| WORK TO COMPLETE |
Report each line of the material below where the word "Locus" can be found.

| RECORDS FOR THE EXERCISE |
######
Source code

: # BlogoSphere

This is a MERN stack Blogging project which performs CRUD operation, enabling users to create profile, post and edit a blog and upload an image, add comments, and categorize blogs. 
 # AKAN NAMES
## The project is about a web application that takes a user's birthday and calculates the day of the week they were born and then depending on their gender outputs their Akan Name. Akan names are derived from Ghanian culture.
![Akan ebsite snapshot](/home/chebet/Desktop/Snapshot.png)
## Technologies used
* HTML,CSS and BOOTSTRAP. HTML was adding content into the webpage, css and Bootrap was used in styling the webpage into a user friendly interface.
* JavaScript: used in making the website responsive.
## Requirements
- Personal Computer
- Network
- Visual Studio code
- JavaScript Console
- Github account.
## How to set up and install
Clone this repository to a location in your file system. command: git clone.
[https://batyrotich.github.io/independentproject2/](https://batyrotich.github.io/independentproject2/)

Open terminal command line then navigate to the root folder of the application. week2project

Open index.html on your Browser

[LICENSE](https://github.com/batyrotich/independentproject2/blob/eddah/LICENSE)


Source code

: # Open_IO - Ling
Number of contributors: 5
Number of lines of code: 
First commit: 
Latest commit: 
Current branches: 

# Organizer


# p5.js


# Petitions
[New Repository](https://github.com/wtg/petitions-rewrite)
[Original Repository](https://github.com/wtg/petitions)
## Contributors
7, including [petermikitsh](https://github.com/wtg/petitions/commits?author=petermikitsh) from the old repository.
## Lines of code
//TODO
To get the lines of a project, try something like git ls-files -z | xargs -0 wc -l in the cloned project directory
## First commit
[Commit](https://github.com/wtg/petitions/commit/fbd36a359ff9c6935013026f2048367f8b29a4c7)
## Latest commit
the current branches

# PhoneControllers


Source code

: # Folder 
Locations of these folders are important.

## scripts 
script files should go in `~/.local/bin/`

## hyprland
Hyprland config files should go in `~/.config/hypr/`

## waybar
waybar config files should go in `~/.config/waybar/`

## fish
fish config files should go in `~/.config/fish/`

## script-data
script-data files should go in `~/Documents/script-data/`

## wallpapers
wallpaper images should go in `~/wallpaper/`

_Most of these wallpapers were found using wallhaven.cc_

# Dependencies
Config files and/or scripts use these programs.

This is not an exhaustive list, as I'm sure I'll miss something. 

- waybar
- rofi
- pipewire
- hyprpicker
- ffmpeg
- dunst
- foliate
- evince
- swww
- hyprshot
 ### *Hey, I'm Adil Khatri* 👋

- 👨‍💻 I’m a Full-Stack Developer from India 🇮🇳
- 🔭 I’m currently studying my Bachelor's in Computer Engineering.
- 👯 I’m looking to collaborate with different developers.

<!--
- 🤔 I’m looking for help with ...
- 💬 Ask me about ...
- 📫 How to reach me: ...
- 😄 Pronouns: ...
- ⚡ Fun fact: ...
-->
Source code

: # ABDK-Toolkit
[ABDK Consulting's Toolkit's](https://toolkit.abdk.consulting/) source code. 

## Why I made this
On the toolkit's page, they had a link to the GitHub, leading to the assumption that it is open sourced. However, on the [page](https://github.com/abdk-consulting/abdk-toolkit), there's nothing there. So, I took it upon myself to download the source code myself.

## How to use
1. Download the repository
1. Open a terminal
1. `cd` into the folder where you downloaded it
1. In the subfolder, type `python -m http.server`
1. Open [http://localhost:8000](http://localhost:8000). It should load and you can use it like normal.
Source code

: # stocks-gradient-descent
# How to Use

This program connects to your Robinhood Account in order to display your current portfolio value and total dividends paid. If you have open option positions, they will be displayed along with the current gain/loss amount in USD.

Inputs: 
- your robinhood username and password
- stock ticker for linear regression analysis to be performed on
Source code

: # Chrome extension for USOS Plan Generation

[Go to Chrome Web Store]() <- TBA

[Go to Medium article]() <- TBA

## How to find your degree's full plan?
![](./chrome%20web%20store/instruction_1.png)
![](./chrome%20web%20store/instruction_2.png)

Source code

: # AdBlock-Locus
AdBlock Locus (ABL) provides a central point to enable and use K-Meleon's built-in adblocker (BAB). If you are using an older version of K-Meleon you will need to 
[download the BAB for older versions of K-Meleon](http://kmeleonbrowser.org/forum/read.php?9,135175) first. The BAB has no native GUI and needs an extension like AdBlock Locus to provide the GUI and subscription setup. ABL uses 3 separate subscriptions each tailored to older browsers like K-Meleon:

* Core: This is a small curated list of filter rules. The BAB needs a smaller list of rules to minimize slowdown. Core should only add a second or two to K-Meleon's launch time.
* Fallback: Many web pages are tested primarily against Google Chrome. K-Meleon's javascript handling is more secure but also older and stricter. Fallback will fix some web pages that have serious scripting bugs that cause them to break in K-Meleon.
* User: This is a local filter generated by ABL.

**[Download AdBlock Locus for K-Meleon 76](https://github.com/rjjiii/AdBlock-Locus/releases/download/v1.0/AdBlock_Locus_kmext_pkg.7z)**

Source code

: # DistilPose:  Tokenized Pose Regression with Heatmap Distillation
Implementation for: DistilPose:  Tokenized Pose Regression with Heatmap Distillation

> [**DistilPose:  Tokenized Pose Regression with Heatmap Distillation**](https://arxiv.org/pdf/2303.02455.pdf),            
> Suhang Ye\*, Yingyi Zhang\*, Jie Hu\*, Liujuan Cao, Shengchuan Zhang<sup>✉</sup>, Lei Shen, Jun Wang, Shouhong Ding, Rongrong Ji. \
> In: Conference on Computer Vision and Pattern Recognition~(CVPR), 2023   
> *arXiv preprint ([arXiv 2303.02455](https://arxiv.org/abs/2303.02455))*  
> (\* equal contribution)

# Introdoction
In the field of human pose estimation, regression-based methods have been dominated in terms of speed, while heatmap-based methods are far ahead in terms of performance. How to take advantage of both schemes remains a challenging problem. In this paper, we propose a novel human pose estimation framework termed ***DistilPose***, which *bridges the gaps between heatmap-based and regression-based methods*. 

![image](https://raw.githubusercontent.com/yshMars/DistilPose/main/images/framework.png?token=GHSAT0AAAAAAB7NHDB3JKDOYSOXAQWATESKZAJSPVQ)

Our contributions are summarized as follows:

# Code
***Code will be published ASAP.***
######
| EXERCISE RESULT |
: # AdBlock-Locus
AdBlock Locus (ABL) provides a central point to enable and use K-Meleon's built-in adblocker (BAB). If you are using an older version of K-Meleon you will need to 
[download the BAB for older versions of K-Meleon](http://kmeleonbrowser.org/forum/read.php?9,135175) first. The BAB has no native GUI and needs an extension like AdBlock Locus to provide the GUI and subscription setup. ABL uses 3 separate subscriptions each tailored to older browsers like K-Meleon:
**[Download AdBlock Locus for K-Meleon 76](https://github.com/rjjiii/AdBlock-Locus/releases/download/v1.0/AdBlock_Locus_kmext_pkg.7z)**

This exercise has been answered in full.